И Таня вспомнила того курносого, седого, с маленькими глазками человека, которого видела сегодня у Серпилина.
– Солдаты его так прозвали, – сказал батальонный комиссар. – Это у них заслужить надо. Члена Военного совета армии – и вдруг Костей! Он еще сюда сам принесется, не утерпит, вот увидите…
Водитель, сердито бурча под нос, отцеплял от полуторки кухню. Двое из банно-прачечного топтались рядом, один даже помогал для скорости. И как только отцепили, сели в полуторку и уехали.
– Тетерин, давай скорей возвращайся! – вдогонку крикнул повар водителю.
– Не бойся, – сказал батальонный комиссар, – умный водитель повара с кухней надолго не бросит. Скоро бульон сваришь?
– Пока вскипячу, да засыплю, да разойдется – минут сорок.
– Что ж так долго у тебя?
– Если бы вода, а то снег, – сказал повар. – Его еще растопить надо. Как вы приехали, я только заложил, да еще добавлял, набивал. Сам спешу! Уже одни нары изрубил, чтобы по-сухому горело…
– Зайдемте в барак, несколько минут погреемся, – предложил Тане батальонный комиссар.
Он стоял с поднятым воротником шинели. Лицо у него было иззябшее, старческое, с красными прожилками. И Таня подумала, что ему еще больше лет, чем ей показалось вначале. Даже странно было видеть на фронте такого старого человека.
– А по-моему, нет там никакой заразы, – сказал батальонный комиссар, когда они вошли в барак. – Вошь есть, а заразы нет. Просто она по теплому ползает, спасается. Снаружи в землянку зайдешь – вроде бы тепло, на деле – ниже нуля. И это, считай, уже третий месяц… Видели, мертвых-то пораздевали – все или на себя, или на топливо. Мертвым не нужно, а живым нужно. Я около одного присел там, говорю: больно вшей у вас много. А он говорит: «Не бойся, доктор, тут у нас заразы нет, вымерзла вся зараза. Теперь у нас тут одна болезнь – смерть. А других болезней уже нету». Вот как человек сказал про свою жизнь…

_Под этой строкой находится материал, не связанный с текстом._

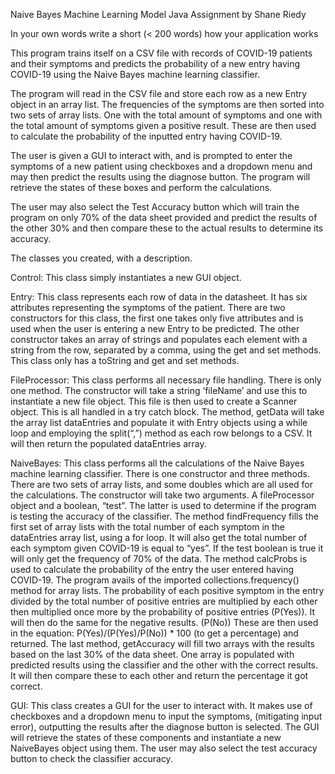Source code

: Naive Bayes Machine Learning Model
Java Assignment by Shane Riedy

  In your own words write a short (< 200 words) how your application works

This program trains itself on a CSV file with records of COVID-19 patients and their symptoms and predicts the probability of a new entry having COVID-19 using the Naive Bayes machine learning classifier. 

The program will read in the CSV file and store each row as a new Entry object in an array list. The frequencies of the symptoms are then sorted into two sets of array lists. One with the total amount of symptoms and one with the total amount of symptoms given a positive result. These are then used to calculate the probability of the inputted entry having COVID-19.

The user is given a GUI to interact with, and is prompted to enter the symptoms of a new patient using checkboxes and a dropdown menu and may then predict the results using the diagnose button. The program will retrieve the states of these boxes and perform the calculations.

The user may also select the Test Accuracy button which will train the program on only 70% of the data sheet provided and predict the results of the other 30% and then compare these to the actual results to determine its accuracy.













  The classes you created, with a description.

Control:
This class simply instantiates a new GUI object.

Entry:
This class represents each row of data in the datasheet. It has six attributes representing the symptoms of the patient.
There are two constructors for this class, the first one takes only five attributes and is used when the user is entering a new Entry to be predicted. 
The other constructor takes an array of strings and populates each element with a string from the row, separated by a comma, using the get and set methods. 
This class only has a toString and get and set methods.

FileProcessor:
This class performs all necessary file handling. There is only one method.
The constructor will take a string ‘fileName’ and use this to instantiate a new file object. This file is then used to create a Scanner object. This is all handled in a try catch block.
The method, getData will take the array list dataEntries and populate it with Entry objects using a while loop and employing the split(“,”) method as each row belongs to a CSV. It will then return the populated dataEntries array.

NaiveBayes:
This class performs all the calculations of the Naive Bayes machine learning classifier. There is one constructor and three methods. 
There are two sets of array lists, and some doubles which are all used for the calculations. 
The constructor will take two arguments. A fileProcessor object and a boolean, “test”.
The latter is used to determine if the program is testing the accuracy of the classifier. 
The method findFrequency fills the first set of array lists with the total number of each symptom in the dataEntries array list, using a for loop. It will also get the total number of each symptom given COVID-19 is equal to “yes”. If the test boolean is true it will only get the frequency of 70% of the data.
The method calcProbs is used to calculate the probability of the entry the user entered having COVID-19. The program avails of the imported collections.frequency() method for array lists. The probability of each positive symptom in the entry divided by the total number of positive entries are multiplied by each other then multiplied once more by the probability of positive entries (P(Yes)). It will then do the same for the negative results. (P(No))
These are then used in the equation: P(Yes)/(P(Yes)/P(No)) * 100 (to get a percentage) and returned. 
The last method, getAccuracy will fill two arrays with the results based on the last 30% of the data sheet. One array is populated with predicted results using the classifier and the other with the correct results. It will then compare these to each other and return the percentage it got correct.


GUI: 
This class creates a GUI for the user to interact with. It makes use of checkboxes and a dropdown menu to input the symptoms, (mitigating input error), outputting the results after the diagnose button is selected. The GUI will retrieve the states of these components and instantiate a new NaiveBayes object using them. 
The user may also select the test accuracy button to check the classifier accuracy.

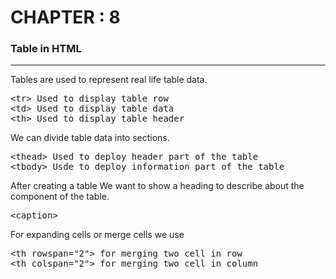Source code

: # CHAPTER : 8

### Table in HTML

<hr>
Tables are used to represent real life table data. <br>
<pre>
&lttr&gt Used to display table row 
&lttd&gt Used to display table data
&ltth&gt Used to display table header
</pre>

We can divide table data into sections.

<pre>
&ltthead&gt Used to deploy header part of the table
&lttbody&gt Usde to deploy information part of the table
</pre>

After creating a table We want to show a heading to describe about the component of the table.

<pre>
&ltcaption&gt
</pre>

For expanding cells or merge cells we use

<pre>
&ltth rowspan="2"&gt for merging two cell in row
&ltth colspan="2"&gt for merging two cell in column
</pre>
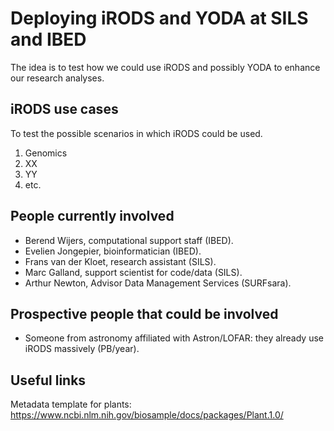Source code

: # Deploying iRODS and YODA at SILS and IBED
The idea is to test how we could use iRODS and possibly YODA to enhance our research analyses. 

## iRODS use cases
To test the possible scenarios in which iRODS could be used. 
1. Genomics 
2. XX
3. YY
4. etc.

## People currently involved 
- Berend Wijers, computational support staff (IBED).
- Evelien Jongepier, bioinformatician (IBED).
- Frans van der Kloet, research assistant (SILS).
- Marc Galland, support scientist for code/data (SILS).
- Arthur Newton, Advisor Data Management Services (SURFsara).

## Prospective people that could be involved
- Someone from astronomy affiliated with Astron/LOFAR: they already use iRODS massively (PB/year).

## Useful links
Metadata template for plants: https://www.ncbi.nlm.nih.gov/biosample/docs/packages/Plant.1.0/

Он прошелся по бараку, хлопая себя то по груди, то по спине, никак не мог согреться.
– Раз с десятого не ели, значит, как мы наступление начали, так они пленных кормить перестали. А до этого как кормили? Как кормили? – крикнул он Тане, словно она могла ответить на это.
Таня содрогнулась и подумала: «Неужели ничего невозможно было сделать с этим раньше?» Ее потрясла мысль, что, в то время как она ехала в Ташкент и была в Ташкенте и вместе со всеми радовалась, что на немцев началось наступление и что они в кольце, в это время там, внутри этого кольца, оказывается, были наши люди! Они там, внутри, оставались еще во власти немцев. А мы целых две недели, до сегодняшнего дня, ничем не могли им помочь. Да что же это такое делается!
– Неужели мы ничего не знали про этот лагерь? – воскликнула она, пораженная собственной мыслью.
– Откуда же было знать. А кабы знали – кому от этого легче?
– Ну как же, – сказала Таня, – может быть, тогда что-то сделали! Хоть на несколько дней раньше освободили!
Батальонный комиссар пожал плечами.
– Навряд ли. Тут война идет – сила на силу! Хочешь, а не можешь! Бывает, одного раненого с ничейной тащим, сколько голов сложим, а не спасем. А тут…
Он махнул рукой. Потом спросил:
– На войне с начала?
– С начала.
– И я с начала… Был и санитаром, пока звания не дали, и комиссаром медсанбата…
– А кем вы до войны были? – спросила Таня, поняв из его слов, что раз он начал войну солдатом, то, значит, не был раньше военным.
– Кем до войны был? – как-то нехотя, словно не желая вспоминать, сказал он. – Много кем я был. На войну пошел с ополчением. Перед нею четыре года на пенсии был, по болезни. А до этого, – он снова как-то нехотя остановился, – на Бамлаге служил, на строительстве, в КВЧ… Есть там в лагерях такая КВЧ – культурно-воспитательная часть! А еще раньше в трудкоммунах работал, Макаренко Антона Семеновича, между прочим, знал, – вздохнул он и замолчал.